When I was a member of the Calgary Police Service, an incident occurred where investigators required a language interpreter ASAP. A person had been detained in relation to a bomb threat at the Calgary Provincial Court building. As a result, the court building and surrounding area had to be evacuated, displacing thousands of people and tying up multiple police resources for hours. It took over 5 hours to find an interpreter so that the situation could be resolved. This exposed the inadequacies of the current methods of finding qualified language interpreters. The Chief of Police at the time tasked me with finding a solution to this issue. As a result, I discovered that the Calgary Police Service was not unique. No other police service or other organization in the country had an effective system for accessing in-person language interpreters. As a result of funding and contributions from the Calgary Police Service, Alberta Health Services, and the Calgary Foundation, Mayagwe was born and a custom-made software application developed in Calgary was created to address this need. What use to take multiple hours (like the court house incident), or sometimes even multiple days, can now be handled in literally minutes.
Creating a system that makes using interpreters was not easy.

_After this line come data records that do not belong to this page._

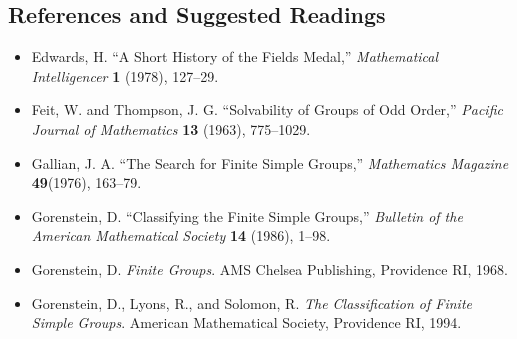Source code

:  
 
\subsection*{References and Suggested Readings}  %
 
 
{\small
\begin{itemize}
 
\item[{\bf [1]}]
Edwards, H. ``A Short History of the Fields Medal,'' {\it
Mathematical Intelligencer} {\bf 1} (1978), 127--29.
 
\item[{\bf [2]}]
Feit, W. and Thompson, J. G. ``Solvability of Groups of Odd
Order,'' {\it Pacific Journal of Mathematics} {\bf
13} (1963), 775--1029.
 
\item[{\bf [3]}]
Gallian, J. A. ``The Search for Finite Simple Groups,''
{\it Mathematics Magazine} {\bf 49}(1976), 163--79.
 
\item[{\bf [4]}]
Gorenstein, D. ``Classifying the Finite Simple Groups,''
{\it Bulletin of the American Mathematical Society} {\bf
14} (1986), 1--98.
 
\item[{\bf [5]}]
Gorenstein, D. {\it Finite Groups}. AMS Chelsea Publishing, Providence RI, 1968.

\item[{\bf [6]}]
Gorenstein, D., Lyons, R., and Solomon, R. {\it The Classification of Finite Simple
Groups}.
American Mathematical Society, Providence RI, 1994.
 
\end{itemize}
}
 
\sagesection
 
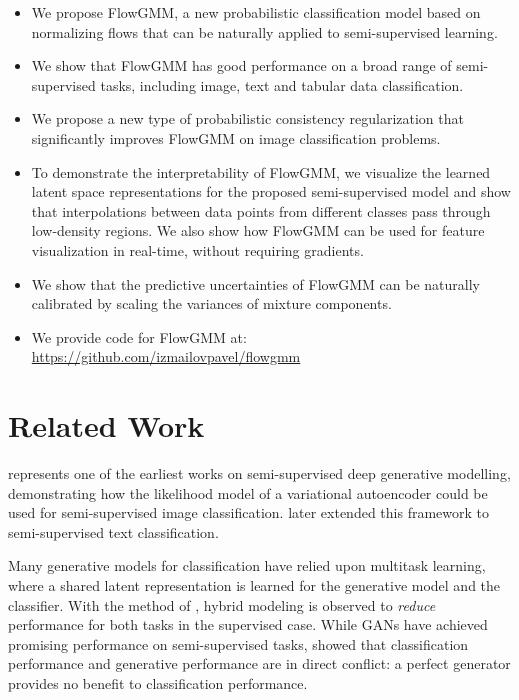 \documentclass{article}
\newcommand{\method}{FlowGMM\xspace}
\begin{document}
\begin{itemize}

\item We propose \method, a new probabilistic classification model based on 
normalizing flows that can be naturally applied to semi-supervised learning.
\item We show that \method has good performance on a broad range of semi-supervised tasks, including image, text and tabular data classification.
\item We propose a new type of probabilistic consistency regularization that significantly improves \method on image classification problems.  
\item To demonstrate the interpretability of \method, we visualize the learned latent space representations for the proposed semi-supervised model and show that interpolations between data points from different classes pass through low-density regions. We also show how \method can be used for feature visualization in real-time, without requiring gradients.
\item We show that the predictive uncertainties of \method can be naturally calibrated by scaling the variances of mixture components. 
\item We provide code for \method at: \url{https://github.com/izmailovpavel/flowgmm}

\end{itemize}


\section{Related Work}

 \citet{kingma2014semi} represents one of the earliest works on semi-supervised deep generative modelling, demonstrating how the likelihood model of a variational autoencoder \citep{kingma2013auto} could be used for semi-supervised image classification. \citet{xu2017variational} later extended this framework to semi-supervised text classification. 
 
Many generative models for classification \citep{salimans2016improved,nalisnick2019hybrid,chen2019residual} have relied upon multitask learning, where a shared latent representation is learned for the generative model and the classifier.
With the method of \citet{chen2019residual}, hybrid modeling is observed to \textit{reduce} performance for both tasks in the supervised case.
While GANs have achieved promising performance on semi-supervised tasks, \citet{dai2017} showed that classification performance and generative performance are in direct conflict: a perfect generator provides no benefit to classification performance. 
\end{document}
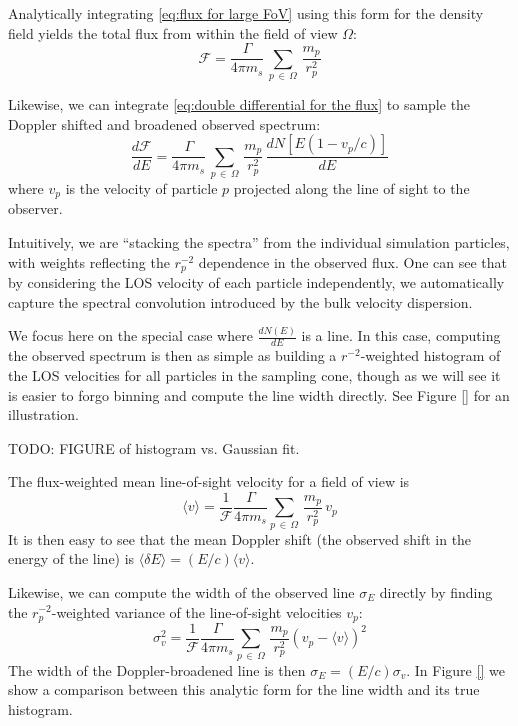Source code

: \documentclass[aps,prl,10pt,twocolumn,superscriptaddress,showpacs]{revtex4-1}
\begin{document}
Analytically integrating \eqref{eq:flux for large FoV} using this form for the density field yields the
total flux from within the field of view $\Omega$:
\begin{equation} 
	\mathcal{F} = \frac{\Gamma}{4\pi m_s}
	\, \sum_{p \, \in \, \Omega} \, \frac{m_p}{r_p^{2}} 
\end{equation}

Likewise, we can integrate \eqref{eq:double differential for the flux} to sample the Doppler shifted
and broadened observed spectrum:
\begin{equation} \label{eq:discrete}
	\frac{d\mathcal{F}}{dE} = \frac{\Gamma}{4 \pi m_s}\, \sum_{p \, \in \, \Omega}
	\, \frac{m_p}{r_p^{2}} \, \frac{dN[E(1-v_p/c)]}{dE}
\end{equation}
where $v_p$ is the velocity of particle $p$ projected along the line of sight to the observer.

Intuitively, we are ``stacking the spectra'' from the individual simulation
particles, with weights reflecting the $r_p^{-2}$ dependence in the observed flux. One can see that by
considering the LOS velocity of each particle independently, we automatically capture the spectral
convolution introduced by the bulk velocity dispersion. 

We focus here on the special case where
$\frac{dN(E)}{dE}$ is a line. In this case, computing the observed spectrum is then as simple as
building a $r^{-2}$-weighted histogram of the LOS velocities for all particles in the sampling cone,
though as we will see it is easier to forgo binning and compute the line width directly. See Figure \ref{} for an
illustration.

TODO: FIGURE of histogram vs. Gaussian fit.

The flux-weighted mean line-of-sight velocity for a field of view is 
\begin{equation} 
	\langle v\rangle =\frac{1}{\mathcal{F}} \frac{\Gamma}{4\pi m_s} \sum_{p \, \in \, \Omega}
	\, \frac{m_p}{r_p^{2}} \, v_p
\end{equation}
It is then easy to see that the mean Doppler shift (the observed shift in the energy of the line) is  
	$\langle \delta E\rangle = (E/c)\langle v \rangle$.

Likewise, we can compute the width of the observed line $\sigma_E$ directly by finding the $r_p^{-2}$-weighted
variance of the line-of-sight velocities $v_p$:
\begin{equation} 
	\sigma_v^2 =\frac{1}{\mathcal{F}} \frac{\Gamma}{4\pi m_s} \sum_{p \, \in \, \Omega}
	\, \frac{m_p}{r_p^{2}} \left(v_p-\langle v\rangle\right)^2 
\end{equation}
The width of the Doppler-broadened line is then $\sigma_E = (E/c) \sigma_v$. In Figure \ref{} we show a comparison 
between this analytic form for the line width and its true histogram.
\end{document}
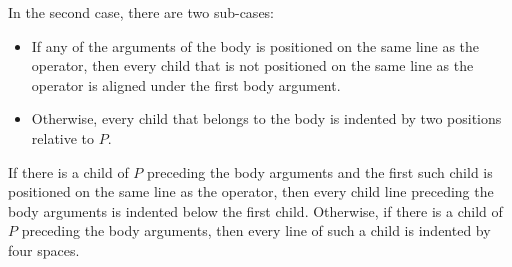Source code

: In the second case, there are two sub-cases:

\begin{itemize}
\item If any of the arguments of the body is positioned on the same
  line as the operator, then every child that is not positioned on the
  same line as the operator is aligned under the first body argument.
\item Otherwise, every child that belongs to the body is indented by
  two positions relative to $P$.
\end{itemize}

If there is a child of $P$ preceding the body arguments and the first
such child is positioned on the same line as the operator, then every
child line preceding the body arguments is indented below the first
child.  Otherwise, if there is a child of $P$ preceding the body
arguments, then every line of such a child is indented by four spaces.
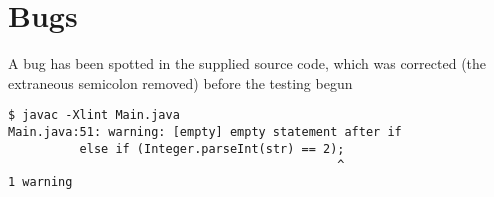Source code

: \documentclass[10pt]{report}
\begin{document}


%
%

\appendix
\chapter{Bugs}

A bug has been spotted in the supplied source code, which was corrected (the extraneous semicolon removed) before the testing begun

\begin{verbatim}
$ javac -Xlint Main.java
Main.java:51: warning: [empty] empty statement after if
          else if (Integer.parseInt(str) == 2);
                                              ^
1 warning
\end{verbatim}
\end{document}
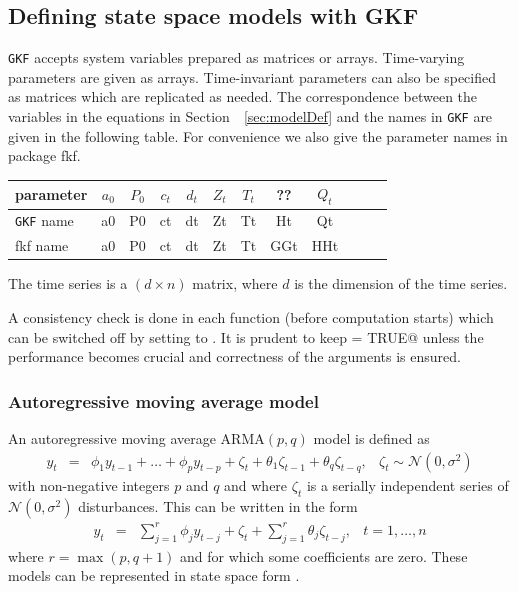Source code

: \documentclass{article}
\newcommand{\GKF}{\texttt{GKF}\xspace}
\begin{document}
\subsection{Defining state space models with GKF}

\GKF accepts system variables prepared as matrices or arrays. Time-varying parameters are
given as arrays. Time-invariant parameters can also be specified as matrices which are
replicated as needed.
The correspondence between the variables in the equations in  Section~~\ref{sec:modelDef} and
the names in \GKF are given in the following table. For convenience we also give the
parameter names in package fkf.
\begin{center}
\begin{tabular}{l|ccccccccccc}
  parameter & $a_{0}$ & $P_{0}$ & $c_{t}$ & $d_{t}$ & $Z_{t}$ & $T_{t}$ & ?? & $Q_{t}$
  \\ \hline{}
  \GKF name & a0     & P0      & ct     & dt     & Zt     & Tt     & Ht & Qt
  \\
  fkf name  & a0     & P0      & ct     & dt     & Zt     & Tt     & GGt & HHt
\end{tabular}
\end{center}
The time series is a $(d\times n)$ matrix, where $d$ is the dimension of the time series.

A consistency check is done in each function (before computation starts) which can be
switched off by setting \verb@checkInputs@ to \verb@FALSE@. It is prudent to keep
\verb@checkInputs = TRUE@ unless the performance becomes crucial and correctness of the
arguments is ensured.


\subsubsection{Autoregressive moving average model}
An autoregressive moving average $\text{ARMA}(p, q)$ model is defined as
\begin{equation}
  \begin{array}{rccl}
    y_t & = & \phi_1 y_{t-1} + \dots + \phi_p y_{t-p} + \zeta_t + \theta_1 \zeta_{t-1} + \theta_q \zeta_{t-q}, & \zeta_t \sim \mathcal{N}(0,\sigma^2)
  \end{array}
  \label{eq:Armapq1}
\end{equation}
 with non-negative integers $p$ and $q$ and where $\zeta_t$ is a serially independent series of $ \mathcal{N}(0,\sigma^2)$ disturbances. This can be written in the form
\begin{equation}
  \begin{array}{rccl}
    y_t & = & \displaystyle \sum_{j=1}^r \phi_j y_{t-j} + \zeta_t + \sum_{j=1}^r \theta_j \zeta_{t-j}, & t=1,\dots,n
  \end{array}
  \label{eq:Armapq2}
\end{equation}
where $r = \max(p, q+1)$ and for which some coefficients are zero. These models can be
represented in state space form \citep[see][chap. 3.4]{durbin2012time}.
\end{document}
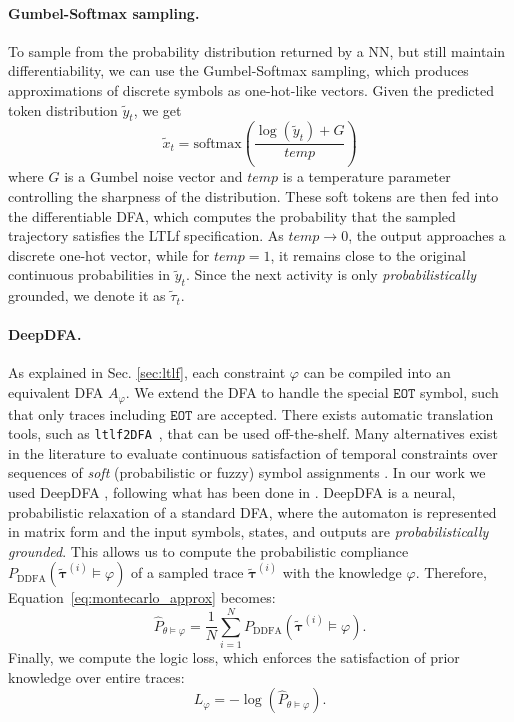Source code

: \paragraph{Gumbel-Softmax sampling.} To sample from the probability distribution returned by a NN, but still maintain differentiability, we can use the Gumbel-Softmax sampling, which produces approximations of discrete symbols as one-hot-like vectors. Given the predicted token distribution $\tilde{y}_t$, we get 
\begin{equation}
\tilde{x}_t = \text{softmax} \left( \frac{\log (\tilde{y}_t) +G}{temp} \right)
\end{equation}
%
\noindent
where $G$ is a Gumbel noise vector and $temp$ is a temperature parameter controlling the sharpness of the distribution. These soft tokens are then fed into the differentiable DFA, which computes the probability that the sampled trajectory satisfies the LTLf specification. As $temp \rightarrow 0$, the output approaches a discrete one-hot vector, while for $temp = 1$, it remains close to the original continuous probabilities in $\tilde{y}_t$. Since the next activity is only \emph{probabilistically} grounded, we denote it as $\tilde{\tau}_t$.

\paragraph{DeepDFA.}
As explained in Sec. \ref{sec:ltlf}, each \ltlf constraint $\varphi$ can be compiled into an equivalent DFA $A_\varphi$. We extend the DFA to handle the special $\texttt{EOT}$ symbol, such that only traces including $\texttt{EOT}$ are accepted. There exists automatic translation tools, such as \texttt{ltlf2DFA}~\cite{fuggitti-ltlf2dfa}, that can be used off-the-shelf.
Many alternatives exist in the literature to evaluate continuous satisfaction of temporal constraints over sequences of \textit{soft} (probabilistic or fuzzy) symbol assignments \cite{umili_kr23,deepdfa_ecai2024,DonadelloFIMM25,NesyA}. In our work we used DeepDFA \cite{deepdfa_ecai2024}, following what has been done in \cite{UmiliPMAI24,mezini2025neuro}. DeepDFA is a neural, probabilistic relaxation of a standard DFA, where the automaton is represented in matrix form and the input symbols, states, and outputs are \textit{probabilistically grounded}. This allows us to compute the probabilistic compliance $P_{\mathrm{DDFA}}(\tilde{\boldsymbol{\tau}}^{(i)} \vDash \varphi)$ of a sampled trace $\tilde{\boldsymbol{\tau}}^{(i)}$ with the knowledge $\varphi$. Therefore, Equation~\ref{eq:montecarlo_approx} becomes:
    \begin{equation} \label{eq:montecarlo_approx_ddfa}
    \hat{P}_{\theta \vDash \varphi} = \frac{1}{N} \sum_{i=1}^N P_{\mathrm{DDFA}}(\tilde{\boldsymbol{\tau}}^{(i)} \vDash \varphi).
\end{equation}
%
\noindent
Finally, we compute the logic loss, which enforces the satisfaction of prior knowledge over entire traces:
\begin{equation}
L_\varphi = - \log \left( \hat{P}_{\theta \vDash \varphi} \right).
\end{equation}





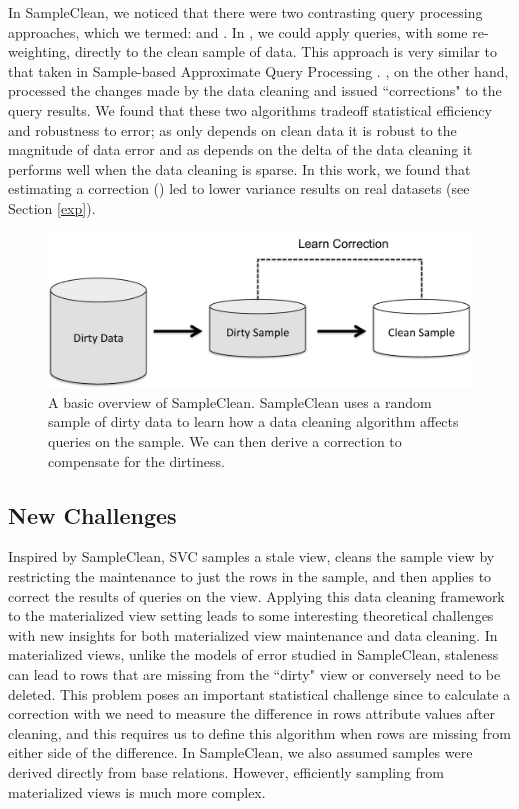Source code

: In SampleClean, we noticed that there were two contrasting query processing approaches, which we termed: \rsc and \nsc.
In \rsc, we could apply queries, with some re-weighting, directly to the clean sample of data.
This approach is very similar to that taken in Sample-based Approximate Query Processing \cite{OlkenR86,AgarwalMPMMS13, joshi2008materialized}.
\nsc, on the other hand, processed the changes made by the data cleaning and issued ``corrections" to the query results.
We found that these two algorithms tradeoff statistical efficiency and robustness to error; as \rsc only depends on clean data it is robust to the magnitude of data error and as \nsc depends on the delta of the data cleaning it performs well when the data cleaning is sparse. 
In this work, we found that estimating a correction (\nsc) led to lower variance results on real datasets (see Section \ref{exp}). 

\begin{figure}[t] \vspace{-2em}
\centering
 \includegraphics[scale=0.30]{figs/sys-arch2.pdf} \vspace{-.25em}
 \caption{A basic overview of SampleClean. SampleClean uses a random sample of dirty data to learn how a data cleaning algorithm affects queries on the sample. We can then derive a correction to compensate for the dirtiness.\label{sc}}\vspace{-1.75em}
\end{figure}

\subsection{New Challenges}
Inspired by SampleClean, SVC samples a stale view, cleans the sample view by restricting the maintenance to just the rows in the sample, and then applies \nsc to correct the results of queries on the view.
Applying this data cleaning framework to the materialized view setting leads to some interesting theoretical challenges with new insights for both materialized view maintenance and data cleaning.
In materialized views, unlike the models of error studied in SampleClean, staleness can lead to rows that are missing from the ``dirty" view or conversely need to be deleted.
This problem poses an important statistical challenge since to calculate a correction with \nsc we need to measure the difference in rows attribute values after cleaning, and this requires us to define this algorithm when rows are missing from either side of the difference.
In SampleClean, we also assumed samples were derived directly from base relations.
However, efficiently sampling from materialized views is much more complex.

Many problems needed to be overcome, including issues around what constituted a “professional” interpreter, favoritism, a lack of transparency, a lack of cooperation between agencies competing for government funding, siloing of resources, exploitation of new immigrants or as some immigrant service agencies like to call them “volunteers” etc. Mayagwe addresses these issues by creating a democratic and transparent system that protects the needs of clients requiring language assistance and the needs of interpreters providing that assistance. Language assistance is a professional service where people need to be treated fairly.
There was also the issue of out sourcing of interpretation services, meaning either over the phone interpretation or in-person interpretation. Because of the arduous old process of contacting many “interpreter providers” who don’t cooperate with each other and don’t share their “interpreter lists,” big clients such as Alberta Health Services began to outsource thousands and thousands of tax payer dollars to foreign companies – money and resources that could instead stay here in Alberta and support the local economy while creating good paying jobs. Everyone who uses an interpreter agrees that in-person interpretation provides better outcomes and the research also support it. The justification for over the phone is that it is more convenient and less expensive. Although there are times where over the phone may be a better option, with the Mayagwe system, we are demonstrating that using an in-person interpreter can be just as easy, and as cost effective as other options.
What’s your background?
My background is that I was born and raised in Calgary and am a unilingual English speaker so it may seem odd for me to be working in a company that is all about other languages, but I don’t think it is at all. I became a police officer because I wanted to help people and make a difference in my community and I truly admire those who can communicate in multiple languages. (they are so much smarter than me). Mayagwe is a way to continue to contribute to my community.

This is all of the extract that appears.